(Stored data)

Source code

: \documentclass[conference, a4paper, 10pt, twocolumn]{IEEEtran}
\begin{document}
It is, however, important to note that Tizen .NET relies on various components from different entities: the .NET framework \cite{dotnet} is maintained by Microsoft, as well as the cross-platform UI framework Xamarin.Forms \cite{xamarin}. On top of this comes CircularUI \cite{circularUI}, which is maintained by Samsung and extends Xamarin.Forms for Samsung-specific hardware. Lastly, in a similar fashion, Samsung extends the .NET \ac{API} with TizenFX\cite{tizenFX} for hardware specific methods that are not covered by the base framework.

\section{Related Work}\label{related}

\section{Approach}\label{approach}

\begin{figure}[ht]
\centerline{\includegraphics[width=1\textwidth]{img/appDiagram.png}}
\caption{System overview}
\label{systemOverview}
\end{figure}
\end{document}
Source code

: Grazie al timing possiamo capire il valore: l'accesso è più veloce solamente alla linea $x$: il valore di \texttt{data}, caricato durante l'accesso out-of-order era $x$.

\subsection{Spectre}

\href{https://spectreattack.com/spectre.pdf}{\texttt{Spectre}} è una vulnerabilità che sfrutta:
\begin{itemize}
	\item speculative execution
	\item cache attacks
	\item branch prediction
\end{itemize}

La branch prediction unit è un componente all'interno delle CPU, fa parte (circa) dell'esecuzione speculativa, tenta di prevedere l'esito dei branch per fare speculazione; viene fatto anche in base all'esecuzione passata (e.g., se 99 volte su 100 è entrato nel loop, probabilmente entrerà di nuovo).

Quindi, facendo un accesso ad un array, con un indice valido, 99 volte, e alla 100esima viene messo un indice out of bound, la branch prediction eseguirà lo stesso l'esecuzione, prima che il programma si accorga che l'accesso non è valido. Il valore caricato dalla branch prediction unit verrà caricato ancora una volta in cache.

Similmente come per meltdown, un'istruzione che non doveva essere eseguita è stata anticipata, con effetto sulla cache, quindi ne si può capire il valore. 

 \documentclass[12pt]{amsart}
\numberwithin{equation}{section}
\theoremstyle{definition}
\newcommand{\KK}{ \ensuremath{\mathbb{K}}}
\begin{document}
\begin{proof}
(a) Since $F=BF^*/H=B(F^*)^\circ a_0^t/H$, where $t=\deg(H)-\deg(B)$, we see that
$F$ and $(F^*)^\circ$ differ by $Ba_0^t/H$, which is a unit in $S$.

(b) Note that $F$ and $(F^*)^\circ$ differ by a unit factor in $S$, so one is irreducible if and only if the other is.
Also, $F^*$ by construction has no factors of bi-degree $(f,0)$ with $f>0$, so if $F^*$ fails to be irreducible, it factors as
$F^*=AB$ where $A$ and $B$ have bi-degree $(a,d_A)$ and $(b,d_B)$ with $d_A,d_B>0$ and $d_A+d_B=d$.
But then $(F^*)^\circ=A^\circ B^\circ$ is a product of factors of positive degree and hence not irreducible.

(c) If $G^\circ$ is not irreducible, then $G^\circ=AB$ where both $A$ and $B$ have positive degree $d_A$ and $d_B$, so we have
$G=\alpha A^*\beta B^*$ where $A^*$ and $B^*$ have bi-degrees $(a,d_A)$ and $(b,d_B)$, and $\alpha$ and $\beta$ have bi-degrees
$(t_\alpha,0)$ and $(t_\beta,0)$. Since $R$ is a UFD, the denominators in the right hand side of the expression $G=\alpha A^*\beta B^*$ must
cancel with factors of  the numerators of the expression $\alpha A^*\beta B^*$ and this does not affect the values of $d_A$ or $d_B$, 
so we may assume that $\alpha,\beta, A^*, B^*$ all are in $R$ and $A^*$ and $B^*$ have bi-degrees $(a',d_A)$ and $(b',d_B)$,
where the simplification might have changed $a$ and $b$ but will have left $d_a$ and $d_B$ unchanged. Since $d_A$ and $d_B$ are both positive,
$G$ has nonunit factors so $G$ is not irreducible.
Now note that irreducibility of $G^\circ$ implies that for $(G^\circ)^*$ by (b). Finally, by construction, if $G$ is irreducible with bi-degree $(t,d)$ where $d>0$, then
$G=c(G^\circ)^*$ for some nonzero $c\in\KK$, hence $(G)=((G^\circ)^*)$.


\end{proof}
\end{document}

*Exercise objective*: What you write must match the records above line for line.

*Answer area*:
Source code

: \documentclass[conference, a4paper, 10pt, twocolumn]{IEEEtran}
\begin{document}
It is, however, important to note that Tizen .NET relies on various components from different entities: the .NET framework \cite{dotnet} is maintained by Microsoft, as well as the cross-platform UI framework Xamarin.Forms \cite{xamarin}. On top of this comes CircularUI \cite{circularUI}, which is maintained by Samsung and extends Xamarin.Forms for Samsung-specific hardware. Lastly, in a similar fashion, Samsung extends the .NET \ac{API} with TizenFX\cite{tizenFX} for hardware specific methods that are not covered by the base framework.

\section{Related Work}\label{related}

\section{Approach}\label{approach}

\begin{figure}[ht]
\centerline{\includegraphics[width=1\textwidth]{img/appDiagram.png}}
\caption{System overview}
\label{systemOverview}
\end{figure}
\end{document}
Source code

: Grazie al timing possiamo capire il valore: l'accesso è più veloce solamente alla linea $x$: il valore di \texttt{data}, caricato durante l'accesso out-of-order era $x$.

\subsection{Spectre}

\href{https://spectreattack.com/spectre.pdf}{\texttt{Spectre}} è una vulnerabilità che sfrutta:
\begin{itemize}
	\item speculative execution
	\item cache attacks
	\item branch prediction
\end{itemize}

La branch prediction unit è un componente all'interno delle CPU, fa parte (circa) dell'esecuzione speculativa, tenta di prevedere l'esito dei branch per fare speculazione; viene fatto anche in base all'esecuzione passata (e.g., se 99 volte su 100 è entrato nel loop, probabilmente entrerà di nuovo).

Quindi, facendo un accesso ad un array, con un indice valido, 99 volte, e alla 100esima viene messo un indice out of bound, la branch prediction eseguirà lo stesso l'esecuzione, prima che il programma si accorga che l'accesso non è valido. Il valore caricato dalla branch prediction unit verrà caricato ancora una volta in cache.

Similmente come per meltdown, un'istruzione che non doveva essere eseguita è stata anticipata, con effetto sulla cache, quindi ne si può capire il valore. 

 \documentclass[12pt]{amsart}
\numberwithin{equation}{section}
\theoremstyle{definition}
\newcommand{\KK}{ \ensuremath{\mathbb{K}}}
\begin{document}
\begin{proof}
(a) Since $F=BF^*/H=B(F^*)^\circ a_0^t/H$, where $t=\deg(H)-\deg(B)$, we see that
$F$ and $(F^*)^\circ$ differ by $Ba_0^t/H$, which is a unit in $S$.

(b) Note that $F$ and $(F^*)^\circ$ differ by a unit factor in $S$, so one is irreducible if and only if the other is.
Also, $F^*$ by construction has no factors of bi-degree $(f,0)$ with $f>0$, so if $F^*$ fails to be irreducible, it factors as
$F^*=AB$ where $A$ and $B$ have bi-degree $(a,d_A)$ and $(b,d_B)$ with $d_A,d_B>0$ and $d_A+d_B=d$.
But then $(F^*)^\circ=A^\circ B^\circ$ is a product of factors of positive degree and hence not irreducible.

(c) If $G^\circ$ is not irreducible, then $G^\circ=AB$ where both $A$ and $B$ have positive degree $d_A$ and $d_B$, so we have
$G=\alpha A^*\beta B^*$ where $A^*$ and $B^*$ have bi-degrees $(a,d_A)$ and $(b,d_B)$, and $\alpha$ and $\beta$ have bi-degrees
$(t_\alpha,0)$ and $(t_\beta,0)$. Since $R$ is a UFD, the denominators in the right hand side of the expression $G=\alpha A^*\beta B^*$ must
cancel with factors of  the numerators of the expression $\alpha A^*\beta B^*$ and this does not affect the values of $d_A$ or $d_B$, 
so we may assume that $\alpha,\beta, A^*, B^*$ all are in $R$ and $A^*$ and $B^*$ have bi-degrees $(a',d_A)$ and $(b',d_B)$,
where the simplification might have changed $a$ and $b$ but will have left $d_a$ and $d_B$ unchanged. Since $d_A$ and $d_B$ are both positive,
$G$ has nonunit factors so $G$ is not irreducible.
Now note that irreducibility of $G^\circ$ implies that for $(G^\circ)^*$ by (b). Finally, by construction, if $G$ is irreducible with bi-degree $(t,d)$ where $d>0$, then
$G=c(G^\circ)^*$ for some nonzero $c\in\KK$, hence $(G)=((G^\circ)^*)$.


\end{proof}
\end{document}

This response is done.